(Saved data entries)
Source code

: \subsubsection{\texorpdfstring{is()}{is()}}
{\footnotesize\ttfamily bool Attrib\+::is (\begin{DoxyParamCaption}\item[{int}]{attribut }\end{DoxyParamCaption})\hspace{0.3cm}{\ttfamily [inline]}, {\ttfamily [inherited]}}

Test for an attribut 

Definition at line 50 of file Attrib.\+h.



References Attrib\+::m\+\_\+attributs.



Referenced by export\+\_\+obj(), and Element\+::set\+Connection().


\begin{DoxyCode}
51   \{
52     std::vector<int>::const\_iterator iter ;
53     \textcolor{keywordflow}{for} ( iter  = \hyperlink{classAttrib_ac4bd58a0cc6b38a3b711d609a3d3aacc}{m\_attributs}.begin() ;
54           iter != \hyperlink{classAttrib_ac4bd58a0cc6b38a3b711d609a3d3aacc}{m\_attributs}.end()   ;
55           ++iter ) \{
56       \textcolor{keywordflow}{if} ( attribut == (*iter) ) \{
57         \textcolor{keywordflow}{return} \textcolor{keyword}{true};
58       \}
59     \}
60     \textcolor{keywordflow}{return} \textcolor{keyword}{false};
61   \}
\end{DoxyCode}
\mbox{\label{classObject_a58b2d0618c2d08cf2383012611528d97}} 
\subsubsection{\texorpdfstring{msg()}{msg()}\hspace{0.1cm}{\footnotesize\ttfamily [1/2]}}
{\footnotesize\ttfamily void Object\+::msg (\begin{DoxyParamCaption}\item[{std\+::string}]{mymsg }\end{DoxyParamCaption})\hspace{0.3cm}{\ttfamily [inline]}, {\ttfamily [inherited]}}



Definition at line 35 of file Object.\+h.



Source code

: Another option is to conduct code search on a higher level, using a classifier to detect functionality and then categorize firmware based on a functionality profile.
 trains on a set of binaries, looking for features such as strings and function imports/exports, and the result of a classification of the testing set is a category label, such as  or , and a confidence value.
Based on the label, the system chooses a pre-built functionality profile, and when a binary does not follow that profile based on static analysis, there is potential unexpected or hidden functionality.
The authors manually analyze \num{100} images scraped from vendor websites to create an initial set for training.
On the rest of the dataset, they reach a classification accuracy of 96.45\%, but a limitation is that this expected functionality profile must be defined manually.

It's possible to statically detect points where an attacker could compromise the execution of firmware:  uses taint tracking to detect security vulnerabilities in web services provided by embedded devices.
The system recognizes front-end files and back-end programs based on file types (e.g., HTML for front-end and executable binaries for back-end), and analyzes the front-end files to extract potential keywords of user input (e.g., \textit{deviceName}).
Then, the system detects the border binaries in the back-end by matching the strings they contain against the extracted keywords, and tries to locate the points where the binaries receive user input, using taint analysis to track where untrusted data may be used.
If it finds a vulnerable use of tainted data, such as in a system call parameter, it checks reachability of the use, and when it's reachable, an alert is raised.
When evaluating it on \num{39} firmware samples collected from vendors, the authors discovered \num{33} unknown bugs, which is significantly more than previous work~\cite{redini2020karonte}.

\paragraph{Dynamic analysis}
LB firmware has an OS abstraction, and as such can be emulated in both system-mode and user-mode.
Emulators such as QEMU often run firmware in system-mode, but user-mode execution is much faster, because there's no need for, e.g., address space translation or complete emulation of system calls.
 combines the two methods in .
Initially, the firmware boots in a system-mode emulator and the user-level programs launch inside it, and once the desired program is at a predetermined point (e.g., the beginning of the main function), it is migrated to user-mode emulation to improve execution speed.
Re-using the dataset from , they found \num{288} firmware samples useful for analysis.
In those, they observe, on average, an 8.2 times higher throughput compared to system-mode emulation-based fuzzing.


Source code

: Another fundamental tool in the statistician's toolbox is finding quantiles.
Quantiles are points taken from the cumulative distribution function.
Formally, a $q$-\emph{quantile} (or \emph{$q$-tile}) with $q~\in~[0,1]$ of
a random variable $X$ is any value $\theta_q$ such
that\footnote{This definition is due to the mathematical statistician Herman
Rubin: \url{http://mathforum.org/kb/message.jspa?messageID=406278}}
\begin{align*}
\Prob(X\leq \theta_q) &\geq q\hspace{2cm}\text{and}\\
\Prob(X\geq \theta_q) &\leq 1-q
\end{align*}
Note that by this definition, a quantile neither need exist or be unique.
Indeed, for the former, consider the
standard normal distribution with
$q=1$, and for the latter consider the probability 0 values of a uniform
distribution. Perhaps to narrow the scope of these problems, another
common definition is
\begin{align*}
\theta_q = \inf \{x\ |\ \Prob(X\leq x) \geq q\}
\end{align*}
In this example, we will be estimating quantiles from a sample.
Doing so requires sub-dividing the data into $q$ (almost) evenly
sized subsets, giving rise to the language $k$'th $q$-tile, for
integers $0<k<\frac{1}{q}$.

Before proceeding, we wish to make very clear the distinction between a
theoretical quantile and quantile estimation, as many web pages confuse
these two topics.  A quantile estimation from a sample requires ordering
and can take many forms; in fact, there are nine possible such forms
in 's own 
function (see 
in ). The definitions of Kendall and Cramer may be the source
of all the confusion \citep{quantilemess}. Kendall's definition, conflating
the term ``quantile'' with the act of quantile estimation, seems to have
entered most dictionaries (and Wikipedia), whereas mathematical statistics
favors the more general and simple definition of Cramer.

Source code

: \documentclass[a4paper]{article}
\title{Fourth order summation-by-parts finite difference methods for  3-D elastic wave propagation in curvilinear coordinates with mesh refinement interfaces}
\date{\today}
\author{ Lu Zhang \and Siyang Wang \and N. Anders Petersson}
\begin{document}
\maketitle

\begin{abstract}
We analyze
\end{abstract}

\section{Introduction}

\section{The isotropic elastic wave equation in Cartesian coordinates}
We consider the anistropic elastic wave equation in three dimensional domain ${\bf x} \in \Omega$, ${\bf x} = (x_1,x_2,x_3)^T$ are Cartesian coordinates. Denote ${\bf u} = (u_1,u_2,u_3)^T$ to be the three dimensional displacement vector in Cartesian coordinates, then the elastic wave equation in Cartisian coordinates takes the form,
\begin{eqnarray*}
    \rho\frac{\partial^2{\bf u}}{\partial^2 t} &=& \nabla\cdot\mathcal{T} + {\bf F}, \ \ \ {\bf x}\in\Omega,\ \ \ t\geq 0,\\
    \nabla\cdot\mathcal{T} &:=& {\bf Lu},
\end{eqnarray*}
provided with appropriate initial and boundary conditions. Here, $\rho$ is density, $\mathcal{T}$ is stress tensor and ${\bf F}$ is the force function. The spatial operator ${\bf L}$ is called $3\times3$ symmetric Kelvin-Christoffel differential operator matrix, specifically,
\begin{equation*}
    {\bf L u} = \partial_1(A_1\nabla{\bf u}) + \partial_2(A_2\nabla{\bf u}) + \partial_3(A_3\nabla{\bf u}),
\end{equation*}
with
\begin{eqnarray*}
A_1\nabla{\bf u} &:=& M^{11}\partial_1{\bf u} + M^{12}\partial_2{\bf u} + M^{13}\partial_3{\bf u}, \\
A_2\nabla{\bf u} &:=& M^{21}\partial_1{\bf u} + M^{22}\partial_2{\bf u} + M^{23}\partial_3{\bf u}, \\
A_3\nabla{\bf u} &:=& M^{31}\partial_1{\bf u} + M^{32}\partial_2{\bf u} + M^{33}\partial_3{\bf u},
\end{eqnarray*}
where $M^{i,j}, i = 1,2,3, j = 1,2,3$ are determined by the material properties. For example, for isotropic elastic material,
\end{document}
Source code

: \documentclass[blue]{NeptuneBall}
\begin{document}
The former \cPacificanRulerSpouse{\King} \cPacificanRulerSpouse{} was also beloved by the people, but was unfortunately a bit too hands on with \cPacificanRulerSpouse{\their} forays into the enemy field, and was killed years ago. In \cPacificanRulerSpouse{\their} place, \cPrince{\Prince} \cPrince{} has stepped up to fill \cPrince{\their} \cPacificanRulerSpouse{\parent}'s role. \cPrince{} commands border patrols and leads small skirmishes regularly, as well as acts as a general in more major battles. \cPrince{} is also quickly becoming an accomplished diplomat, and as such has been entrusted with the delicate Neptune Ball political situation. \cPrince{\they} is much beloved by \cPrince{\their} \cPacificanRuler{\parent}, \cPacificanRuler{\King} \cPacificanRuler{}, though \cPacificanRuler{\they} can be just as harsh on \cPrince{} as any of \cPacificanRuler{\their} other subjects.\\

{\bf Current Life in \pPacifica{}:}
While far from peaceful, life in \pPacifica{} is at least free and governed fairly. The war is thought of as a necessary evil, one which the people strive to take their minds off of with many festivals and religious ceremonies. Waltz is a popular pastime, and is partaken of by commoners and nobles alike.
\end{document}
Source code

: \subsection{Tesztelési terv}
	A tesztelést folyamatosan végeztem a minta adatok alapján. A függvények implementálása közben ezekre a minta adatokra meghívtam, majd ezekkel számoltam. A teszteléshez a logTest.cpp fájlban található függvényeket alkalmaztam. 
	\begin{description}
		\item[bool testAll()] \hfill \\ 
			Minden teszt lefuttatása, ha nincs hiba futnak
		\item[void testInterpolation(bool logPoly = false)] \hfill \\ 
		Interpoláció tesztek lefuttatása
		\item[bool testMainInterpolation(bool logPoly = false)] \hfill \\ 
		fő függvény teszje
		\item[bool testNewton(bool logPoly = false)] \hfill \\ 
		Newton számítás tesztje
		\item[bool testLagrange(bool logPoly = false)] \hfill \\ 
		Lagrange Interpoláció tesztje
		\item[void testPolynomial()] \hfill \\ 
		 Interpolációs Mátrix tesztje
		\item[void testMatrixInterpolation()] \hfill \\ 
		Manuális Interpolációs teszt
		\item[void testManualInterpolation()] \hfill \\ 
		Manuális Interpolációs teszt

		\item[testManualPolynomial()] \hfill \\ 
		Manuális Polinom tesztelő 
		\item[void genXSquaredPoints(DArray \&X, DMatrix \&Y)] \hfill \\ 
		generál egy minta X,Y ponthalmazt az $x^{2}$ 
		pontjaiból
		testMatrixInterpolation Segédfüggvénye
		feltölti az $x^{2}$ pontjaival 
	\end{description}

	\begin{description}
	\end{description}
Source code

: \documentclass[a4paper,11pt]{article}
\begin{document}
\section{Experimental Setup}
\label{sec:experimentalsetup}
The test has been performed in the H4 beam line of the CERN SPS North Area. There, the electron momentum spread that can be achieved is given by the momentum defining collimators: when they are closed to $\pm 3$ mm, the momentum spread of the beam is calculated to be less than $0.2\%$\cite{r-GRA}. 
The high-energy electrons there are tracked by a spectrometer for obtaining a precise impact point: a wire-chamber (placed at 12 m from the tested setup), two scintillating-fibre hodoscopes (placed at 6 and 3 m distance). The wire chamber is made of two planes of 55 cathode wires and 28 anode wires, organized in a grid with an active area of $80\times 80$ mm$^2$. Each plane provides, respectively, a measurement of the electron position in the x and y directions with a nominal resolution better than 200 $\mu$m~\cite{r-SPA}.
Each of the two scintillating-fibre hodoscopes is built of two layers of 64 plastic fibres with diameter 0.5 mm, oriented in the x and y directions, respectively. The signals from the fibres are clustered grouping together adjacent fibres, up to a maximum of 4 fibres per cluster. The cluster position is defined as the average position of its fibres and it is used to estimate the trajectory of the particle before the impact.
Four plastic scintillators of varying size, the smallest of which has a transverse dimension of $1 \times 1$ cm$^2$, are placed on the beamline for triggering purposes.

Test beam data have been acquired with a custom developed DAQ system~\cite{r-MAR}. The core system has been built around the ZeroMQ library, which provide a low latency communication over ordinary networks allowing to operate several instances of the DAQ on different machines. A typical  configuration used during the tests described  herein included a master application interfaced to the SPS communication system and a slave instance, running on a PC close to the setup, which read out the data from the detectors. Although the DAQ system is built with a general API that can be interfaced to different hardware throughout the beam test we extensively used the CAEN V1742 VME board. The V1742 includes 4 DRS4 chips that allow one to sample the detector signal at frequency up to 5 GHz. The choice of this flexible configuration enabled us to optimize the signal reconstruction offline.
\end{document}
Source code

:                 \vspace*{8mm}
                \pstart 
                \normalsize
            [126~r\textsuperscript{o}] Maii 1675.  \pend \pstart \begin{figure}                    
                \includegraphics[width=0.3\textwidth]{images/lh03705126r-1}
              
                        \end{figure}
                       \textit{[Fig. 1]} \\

WORK ORDER: Search the data for the string "higher" and say how many lines include it, giving only the number.

WRITTEN RESPONSE: 2